_Goal of the exercise_
Show all lines below holding the string "expressions".

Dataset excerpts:
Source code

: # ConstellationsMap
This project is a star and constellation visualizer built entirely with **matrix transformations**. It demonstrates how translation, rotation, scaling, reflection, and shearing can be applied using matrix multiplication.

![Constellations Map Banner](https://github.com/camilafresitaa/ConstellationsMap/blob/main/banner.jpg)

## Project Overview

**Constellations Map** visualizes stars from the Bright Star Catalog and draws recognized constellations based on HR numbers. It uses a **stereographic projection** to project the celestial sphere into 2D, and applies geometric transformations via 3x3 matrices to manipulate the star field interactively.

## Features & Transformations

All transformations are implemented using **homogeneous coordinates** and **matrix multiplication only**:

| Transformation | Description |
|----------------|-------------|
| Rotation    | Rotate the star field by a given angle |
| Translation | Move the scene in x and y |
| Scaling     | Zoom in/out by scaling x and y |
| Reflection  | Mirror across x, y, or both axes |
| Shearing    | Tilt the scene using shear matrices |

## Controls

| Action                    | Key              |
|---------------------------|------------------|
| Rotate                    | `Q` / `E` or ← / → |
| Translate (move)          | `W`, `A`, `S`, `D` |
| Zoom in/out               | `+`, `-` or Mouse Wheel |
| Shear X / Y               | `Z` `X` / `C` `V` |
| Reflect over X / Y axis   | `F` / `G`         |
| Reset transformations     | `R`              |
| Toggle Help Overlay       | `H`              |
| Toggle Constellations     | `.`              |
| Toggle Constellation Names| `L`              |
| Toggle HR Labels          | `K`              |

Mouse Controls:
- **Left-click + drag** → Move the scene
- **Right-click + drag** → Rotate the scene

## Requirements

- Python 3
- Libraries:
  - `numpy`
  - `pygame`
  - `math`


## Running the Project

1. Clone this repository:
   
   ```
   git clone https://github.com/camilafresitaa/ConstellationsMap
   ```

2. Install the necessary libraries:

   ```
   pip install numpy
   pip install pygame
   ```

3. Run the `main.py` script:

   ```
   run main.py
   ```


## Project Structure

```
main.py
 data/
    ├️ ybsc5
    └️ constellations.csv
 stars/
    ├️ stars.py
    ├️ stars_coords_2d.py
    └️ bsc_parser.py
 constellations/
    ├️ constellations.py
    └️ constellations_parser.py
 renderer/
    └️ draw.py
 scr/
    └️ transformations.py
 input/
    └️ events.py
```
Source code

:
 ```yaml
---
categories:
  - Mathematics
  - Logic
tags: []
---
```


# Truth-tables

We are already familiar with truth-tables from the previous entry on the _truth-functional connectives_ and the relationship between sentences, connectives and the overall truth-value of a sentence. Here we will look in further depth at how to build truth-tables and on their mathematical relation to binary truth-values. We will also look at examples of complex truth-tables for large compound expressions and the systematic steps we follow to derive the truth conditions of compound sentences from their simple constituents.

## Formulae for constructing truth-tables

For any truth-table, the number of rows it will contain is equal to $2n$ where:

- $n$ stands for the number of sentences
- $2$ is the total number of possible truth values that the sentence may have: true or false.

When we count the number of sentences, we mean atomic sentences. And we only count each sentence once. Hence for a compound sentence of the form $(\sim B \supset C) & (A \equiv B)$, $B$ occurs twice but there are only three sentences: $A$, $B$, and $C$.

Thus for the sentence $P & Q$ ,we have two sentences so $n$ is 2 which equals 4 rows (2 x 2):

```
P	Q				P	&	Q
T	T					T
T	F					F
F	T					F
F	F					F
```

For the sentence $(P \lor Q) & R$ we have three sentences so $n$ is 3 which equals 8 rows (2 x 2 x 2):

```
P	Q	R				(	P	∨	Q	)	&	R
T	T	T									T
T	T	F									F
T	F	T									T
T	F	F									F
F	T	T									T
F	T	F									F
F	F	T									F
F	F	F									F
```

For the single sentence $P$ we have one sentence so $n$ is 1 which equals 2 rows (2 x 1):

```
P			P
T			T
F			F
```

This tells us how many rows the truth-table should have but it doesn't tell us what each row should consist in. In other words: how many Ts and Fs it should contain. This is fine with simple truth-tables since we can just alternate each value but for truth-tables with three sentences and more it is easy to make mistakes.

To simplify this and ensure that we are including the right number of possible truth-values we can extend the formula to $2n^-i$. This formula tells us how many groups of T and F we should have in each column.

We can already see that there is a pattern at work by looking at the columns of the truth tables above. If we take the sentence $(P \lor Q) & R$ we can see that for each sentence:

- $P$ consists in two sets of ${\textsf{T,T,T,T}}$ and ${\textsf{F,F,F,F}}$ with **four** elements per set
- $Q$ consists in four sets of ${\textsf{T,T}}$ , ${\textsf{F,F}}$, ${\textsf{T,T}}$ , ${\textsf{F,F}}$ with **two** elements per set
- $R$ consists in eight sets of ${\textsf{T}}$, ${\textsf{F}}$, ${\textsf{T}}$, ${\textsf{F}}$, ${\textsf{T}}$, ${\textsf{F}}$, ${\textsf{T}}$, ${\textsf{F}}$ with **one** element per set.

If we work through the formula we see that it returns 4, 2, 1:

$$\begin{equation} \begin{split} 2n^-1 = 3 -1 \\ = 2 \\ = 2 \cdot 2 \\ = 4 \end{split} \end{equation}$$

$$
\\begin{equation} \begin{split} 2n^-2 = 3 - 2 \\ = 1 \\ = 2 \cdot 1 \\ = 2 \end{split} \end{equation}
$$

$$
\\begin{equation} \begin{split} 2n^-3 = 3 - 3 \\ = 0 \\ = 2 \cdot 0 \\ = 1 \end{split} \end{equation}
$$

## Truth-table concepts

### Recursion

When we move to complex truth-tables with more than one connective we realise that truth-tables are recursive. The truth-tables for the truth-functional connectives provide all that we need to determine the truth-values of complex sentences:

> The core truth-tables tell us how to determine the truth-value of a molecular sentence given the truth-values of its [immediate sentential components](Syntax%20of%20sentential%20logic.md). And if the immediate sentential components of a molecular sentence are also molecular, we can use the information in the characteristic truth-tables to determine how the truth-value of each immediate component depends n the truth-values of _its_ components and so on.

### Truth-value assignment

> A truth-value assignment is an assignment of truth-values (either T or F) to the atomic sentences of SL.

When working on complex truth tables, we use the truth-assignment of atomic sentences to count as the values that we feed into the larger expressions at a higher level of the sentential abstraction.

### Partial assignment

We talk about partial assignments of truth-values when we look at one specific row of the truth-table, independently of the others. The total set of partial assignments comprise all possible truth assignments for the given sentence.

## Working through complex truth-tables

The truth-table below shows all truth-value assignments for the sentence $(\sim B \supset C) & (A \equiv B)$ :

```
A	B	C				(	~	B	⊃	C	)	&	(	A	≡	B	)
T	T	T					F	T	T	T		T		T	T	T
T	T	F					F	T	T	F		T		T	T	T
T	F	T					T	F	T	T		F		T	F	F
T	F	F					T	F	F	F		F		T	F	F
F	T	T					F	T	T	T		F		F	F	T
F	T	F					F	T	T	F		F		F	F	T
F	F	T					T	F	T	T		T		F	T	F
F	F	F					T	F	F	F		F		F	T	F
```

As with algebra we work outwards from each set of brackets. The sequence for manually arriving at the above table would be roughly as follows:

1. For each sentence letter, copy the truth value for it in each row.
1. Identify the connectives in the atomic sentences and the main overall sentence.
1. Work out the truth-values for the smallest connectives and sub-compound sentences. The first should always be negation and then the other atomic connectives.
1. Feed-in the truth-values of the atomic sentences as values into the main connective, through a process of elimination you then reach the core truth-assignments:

_Solution to this exercise_
We are already familiar with truth-tables from the previous entry on the _truth-functional connectives_ and the relationship between sentences, connectives and the overall truth-value of a sentence. Here we will look in further depth at how to build truth-tables and on their mathematical relation to binary truth-values. We will also look at examples of complex truth-tables for large compound expressions and the systematic steps we follow to derive the truth conditions of compound sentences from their simple constituents.
When working on complex truth tables, we use the truth-assignment of atomic sentences to count as the values that we feed into the larger expressions at a higher level of the sentential abstraction.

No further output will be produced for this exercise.